Okay so the interchangable pussy comment did not go over well. Your an ass Good night. and jerk. was his after thought. I know I was going for the buttons there. But I need to feel wanted. I ended it with why is it so hard for you to tell me that you want me or you don't? you know everybody has their thing. I am a pleaser and what's important to me is to feel wanted and desired. that's my thing. Why are you so against making me feel wanted? OK, the ball is in your court, if you want to find another playmate, I guess that's ur choice. I tried. I did everything you asked me to do.
Going to sleep and feeling like crap. Why does this man not want me? Actually, why can't this man tell me he wants me? Honestly, I know his type. Emotionless in some ways. A lot like the rest of my frogs, afraid of their inner emotion. he is a hard ass. He is just like Mr. government. It must be part of the training, I swear. Uncle Sam makes them hard and their emotions are destroyed. Or its what they see in a day. It hardens them so that they can't show good emotions like desire, want, love, caring...its as if they see it as a weakness. Whatever it is, I always go for the difficult ones.
As I am sitting here, late at night. There is this sweet guy that I have gone on a few dates now. we all know that he doesn't make me as crazy as mr. Astronaut or Mr. Porsche. He's a simple man. He is a perfectionist. He is organized, his whole life is perfect. I guessed that his underwear was folded, his shirts color coordinated in his closet, his work is done two days before deadline and he is up at 4aM to start his day so he can have a cup of coffee and read the newspaper. The man reads the same newspaper to go to work and a different one to go home. His life is simple...and he adores me. He just sent me a text telling me that he is thinking of me, asked how my day was and if I was getting some beauty sleep. Aaaaaah!! He's the one I should be going after. the simple man who thinks I am so sweet (and yes, he thinks I am a little innocent, a little too timid to sleep with him just yet--ok, stop laughing, I like this vision he has of me! lol). However, he admitted to me that he knows my goal is to take him out of his comfort box. Yes, I do intend on causing a little havoc in his life. I am going to push him over his comfort limits and quite frankly I think he likes that thought. I know I am going to rock his world. But who knows, he might surprise me and show up with the whips and gag ball.....lol
It's time for bed. Mr. Porsche and I had it out tonight as well. I haven't seen him in three weeks and when he didn't make mention of seeing me today, I lost it.
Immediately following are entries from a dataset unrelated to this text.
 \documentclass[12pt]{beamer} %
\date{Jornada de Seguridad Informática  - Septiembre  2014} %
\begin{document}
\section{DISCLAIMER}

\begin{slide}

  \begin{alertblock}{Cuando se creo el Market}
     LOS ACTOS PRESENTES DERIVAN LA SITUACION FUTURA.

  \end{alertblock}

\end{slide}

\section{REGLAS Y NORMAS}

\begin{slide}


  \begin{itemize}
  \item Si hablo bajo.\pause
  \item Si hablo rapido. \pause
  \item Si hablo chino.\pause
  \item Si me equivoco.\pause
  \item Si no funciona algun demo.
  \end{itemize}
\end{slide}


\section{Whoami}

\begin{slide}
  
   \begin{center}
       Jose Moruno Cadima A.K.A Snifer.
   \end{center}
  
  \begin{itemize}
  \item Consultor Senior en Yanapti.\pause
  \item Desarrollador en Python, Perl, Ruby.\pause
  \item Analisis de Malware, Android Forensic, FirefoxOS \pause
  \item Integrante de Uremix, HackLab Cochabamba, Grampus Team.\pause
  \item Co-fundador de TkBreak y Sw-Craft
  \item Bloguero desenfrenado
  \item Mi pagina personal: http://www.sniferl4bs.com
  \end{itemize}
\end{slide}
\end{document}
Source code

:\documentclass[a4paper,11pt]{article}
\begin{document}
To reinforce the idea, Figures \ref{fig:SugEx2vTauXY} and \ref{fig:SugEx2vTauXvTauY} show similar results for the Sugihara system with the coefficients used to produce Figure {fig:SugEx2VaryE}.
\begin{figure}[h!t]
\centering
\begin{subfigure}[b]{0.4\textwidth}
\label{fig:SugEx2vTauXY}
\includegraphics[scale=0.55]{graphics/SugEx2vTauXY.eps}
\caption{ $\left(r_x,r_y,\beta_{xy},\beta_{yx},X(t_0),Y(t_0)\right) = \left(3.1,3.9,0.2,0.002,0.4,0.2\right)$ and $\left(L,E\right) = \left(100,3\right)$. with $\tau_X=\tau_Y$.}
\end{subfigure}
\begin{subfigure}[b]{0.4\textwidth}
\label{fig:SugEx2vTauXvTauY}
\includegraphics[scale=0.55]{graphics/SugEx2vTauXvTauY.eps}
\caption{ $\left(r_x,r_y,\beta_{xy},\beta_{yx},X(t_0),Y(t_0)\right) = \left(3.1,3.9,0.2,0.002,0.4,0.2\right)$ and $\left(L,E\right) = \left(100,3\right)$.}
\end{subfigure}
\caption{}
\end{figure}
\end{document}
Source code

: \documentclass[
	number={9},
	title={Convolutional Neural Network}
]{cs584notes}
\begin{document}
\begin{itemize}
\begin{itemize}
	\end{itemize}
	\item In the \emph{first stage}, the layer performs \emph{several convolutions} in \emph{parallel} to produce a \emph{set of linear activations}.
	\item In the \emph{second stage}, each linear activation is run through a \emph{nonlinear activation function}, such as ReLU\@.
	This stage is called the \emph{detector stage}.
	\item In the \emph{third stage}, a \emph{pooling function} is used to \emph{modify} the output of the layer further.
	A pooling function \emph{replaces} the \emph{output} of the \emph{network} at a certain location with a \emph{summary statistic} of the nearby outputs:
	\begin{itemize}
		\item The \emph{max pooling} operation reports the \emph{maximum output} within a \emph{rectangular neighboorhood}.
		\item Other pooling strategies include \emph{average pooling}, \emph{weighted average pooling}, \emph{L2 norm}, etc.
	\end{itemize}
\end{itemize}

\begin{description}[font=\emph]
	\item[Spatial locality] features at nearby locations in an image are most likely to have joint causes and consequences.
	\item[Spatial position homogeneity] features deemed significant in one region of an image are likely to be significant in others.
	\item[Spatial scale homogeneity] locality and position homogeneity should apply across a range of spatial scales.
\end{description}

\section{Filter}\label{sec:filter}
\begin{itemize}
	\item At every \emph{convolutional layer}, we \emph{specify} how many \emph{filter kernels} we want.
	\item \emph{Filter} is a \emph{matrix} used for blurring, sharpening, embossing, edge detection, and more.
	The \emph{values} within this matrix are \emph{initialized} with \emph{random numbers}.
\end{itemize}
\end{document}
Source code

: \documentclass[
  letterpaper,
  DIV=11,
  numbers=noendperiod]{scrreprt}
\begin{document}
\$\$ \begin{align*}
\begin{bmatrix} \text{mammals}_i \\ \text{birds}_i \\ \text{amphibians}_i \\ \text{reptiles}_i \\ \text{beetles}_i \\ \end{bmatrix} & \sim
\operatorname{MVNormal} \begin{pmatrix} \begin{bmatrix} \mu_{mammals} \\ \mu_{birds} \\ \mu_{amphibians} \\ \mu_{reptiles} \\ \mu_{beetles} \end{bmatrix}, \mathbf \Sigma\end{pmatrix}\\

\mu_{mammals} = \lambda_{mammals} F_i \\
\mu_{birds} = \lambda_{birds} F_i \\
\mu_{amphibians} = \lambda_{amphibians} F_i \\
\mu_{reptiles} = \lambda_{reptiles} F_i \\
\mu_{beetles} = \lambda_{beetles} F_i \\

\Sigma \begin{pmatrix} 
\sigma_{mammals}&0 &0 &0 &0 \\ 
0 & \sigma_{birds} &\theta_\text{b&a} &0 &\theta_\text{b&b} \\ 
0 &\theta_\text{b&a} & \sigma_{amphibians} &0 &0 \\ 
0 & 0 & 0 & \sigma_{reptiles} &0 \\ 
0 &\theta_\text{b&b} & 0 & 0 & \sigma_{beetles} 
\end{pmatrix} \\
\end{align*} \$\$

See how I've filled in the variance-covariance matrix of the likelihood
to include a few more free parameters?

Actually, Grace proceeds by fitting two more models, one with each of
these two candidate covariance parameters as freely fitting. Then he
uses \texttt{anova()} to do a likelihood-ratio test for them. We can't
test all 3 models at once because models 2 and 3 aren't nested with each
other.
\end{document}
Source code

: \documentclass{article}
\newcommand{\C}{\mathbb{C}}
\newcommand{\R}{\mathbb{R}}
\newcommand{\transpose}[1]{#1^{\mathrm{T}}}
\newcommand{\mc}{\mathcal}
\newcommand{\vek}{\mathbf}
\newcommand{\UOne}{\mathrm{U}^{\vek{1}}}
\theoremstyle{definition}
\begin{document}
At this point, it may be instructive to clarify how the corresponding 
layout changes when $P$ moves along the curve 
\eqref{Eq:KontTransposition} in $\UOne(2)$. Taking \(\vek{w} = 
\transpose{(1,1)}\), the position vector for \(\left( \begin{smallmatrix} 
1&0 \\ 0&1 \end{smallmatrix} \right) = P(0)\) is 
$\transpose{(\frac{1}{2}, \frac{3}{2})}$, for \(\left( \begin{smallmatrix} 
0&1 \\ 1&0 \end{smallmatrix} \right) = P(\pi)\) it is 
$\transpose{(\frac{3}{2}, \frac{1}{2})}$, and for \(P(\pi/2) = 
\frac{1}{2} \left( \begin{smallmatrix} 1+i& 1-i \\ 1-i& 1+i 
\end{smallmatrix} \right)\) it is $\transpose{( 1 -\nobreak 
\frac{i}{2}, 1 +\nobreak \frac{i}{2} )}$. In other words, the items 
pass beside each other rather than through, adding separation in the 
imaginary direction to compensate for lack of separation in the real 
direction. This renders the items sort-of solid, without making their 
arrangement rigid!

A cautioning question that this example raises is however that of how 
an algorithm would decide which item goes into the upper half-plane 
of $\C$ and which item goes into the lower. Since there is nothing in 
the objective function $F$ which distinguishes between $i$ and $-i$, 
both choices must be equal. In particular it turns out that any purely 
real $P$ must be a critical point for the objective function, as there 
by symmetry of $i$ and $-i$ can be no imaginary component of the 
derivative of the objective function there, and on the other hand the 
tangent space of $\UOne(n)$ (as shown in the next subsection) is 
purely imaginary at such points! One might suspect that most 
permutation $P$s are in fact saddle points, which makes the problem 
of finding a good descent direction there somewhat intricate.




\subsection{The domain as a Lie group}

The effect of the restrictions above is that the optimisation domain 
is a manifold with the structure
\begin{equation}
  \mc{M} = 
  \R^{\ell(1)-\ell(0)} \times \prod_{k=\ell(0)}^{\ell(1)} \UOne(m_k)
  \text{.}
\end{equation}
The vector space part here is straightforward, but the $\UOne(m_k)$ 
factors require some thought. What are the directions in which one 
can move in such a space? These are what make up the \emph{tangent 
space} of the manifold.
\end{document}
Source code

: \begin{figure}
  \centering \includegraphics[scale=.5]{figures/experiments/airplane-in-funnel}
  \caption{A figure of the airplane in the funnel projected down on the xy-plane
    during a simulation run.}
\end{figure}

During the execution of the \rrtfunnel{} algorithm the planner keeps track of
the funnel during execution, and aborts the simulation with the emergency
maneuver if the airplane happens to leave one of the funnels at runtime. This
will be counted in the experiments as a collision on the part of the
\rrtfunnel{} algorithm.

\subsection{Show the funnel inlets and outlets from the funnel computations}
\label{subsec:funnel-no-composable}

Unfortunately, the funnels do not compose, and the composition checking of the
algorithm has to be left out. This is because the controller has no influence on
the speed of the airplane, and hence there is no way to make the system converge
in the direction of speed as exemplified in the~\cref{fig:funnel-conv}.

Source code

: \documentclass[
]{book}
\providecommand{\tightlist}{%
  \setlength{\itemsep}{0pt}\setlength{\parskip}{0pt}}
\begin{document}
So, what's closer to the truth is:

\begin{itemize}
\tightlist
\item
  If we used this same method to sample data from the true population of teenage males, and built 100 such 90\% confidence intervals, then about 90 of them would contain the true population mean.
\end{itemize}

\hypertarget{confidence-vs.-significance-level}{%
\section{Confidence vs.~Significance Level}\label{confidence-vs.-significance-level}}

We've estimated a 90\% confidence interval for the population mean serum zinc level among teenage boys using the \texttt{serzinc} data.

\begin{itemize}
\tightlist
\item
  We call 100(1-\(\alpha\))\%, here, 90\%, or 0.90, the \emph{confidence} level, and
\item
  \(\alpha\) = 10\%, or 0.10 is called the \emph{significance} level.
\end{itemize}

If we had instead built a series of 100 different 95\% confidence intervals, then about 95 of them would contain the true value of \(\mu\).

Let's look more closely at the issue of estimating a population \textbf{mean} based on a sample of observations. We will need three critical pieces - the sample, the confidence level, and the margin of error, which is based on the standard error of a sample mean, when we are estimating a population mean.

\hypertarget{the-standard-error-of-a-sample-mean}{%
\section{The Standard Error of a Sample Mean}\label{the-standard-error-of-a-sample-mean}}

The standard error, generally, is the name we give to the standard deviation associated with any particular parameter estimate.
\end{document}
Ummm...BIATCH was his word for me, in a loving manner of course. I love Mr. Porsche. I am me with him. No matter what the situation, I just tell him what is on my mind. He pulls it out of me purposely. His theory is that it sits in me and festers and eventually I explode. So he prefers to take the small doses of sarcasm instead of a total flip out. Tonight, I told him how I miss him and it hurts that he couldn't see me and I realized that all this crap was going wrong in his life but I was still pouting. He said he knew it and that he was sorry and that he would make it up to me. hopefully next week, we can straighten this all out.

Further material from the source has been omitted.